▶

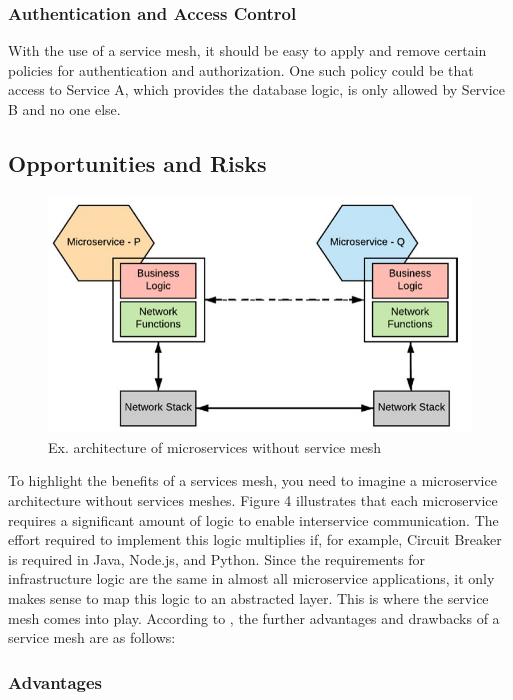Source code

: \subsubsection{Authentication and Access Control}

With the use of a service mesh, it should be easy to apply and remove certain policies for authentication and authorization. One such policy could be that access to Service A, which provides the database logic, is only allowed by Service B and no one else.

\subsection{Opportunities and Risks}

\begin{figure}
    \includegraphics[width=\columnwidth]{img/microservices_without_mesh.JPG}
    \caption{Ex. architecture of microservices without service mesh\cite[S. 265]{sm4}}
    \label{fig:microservice-without-mesh}
\end{figure}

To highlight the benefits of a services mesh, you need to imagine a microservice architecture without services meshes. Figure 4 illustrates that each microservice requires a significant amount of logic to enable interservice communication. The effort required to implement this logic multiplies if, for example, Circuit Breaker is required in Java, Node.js, and Python. Since the requirements for infrastructure logic are the same in almost all microservice applications, it only makes sense to map this logic to an abstracted layer. This is where the service mesh comes into play. According to \cite{sm4}, the further advantages and drawbacks of a service mesh are as follows:

\subsubsection{Advantages}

◀

Lines above with "subsubsection" in them are the ones to copy.

: \subsubsection{Authentication and Access Control}
\subsubsection{Advantages}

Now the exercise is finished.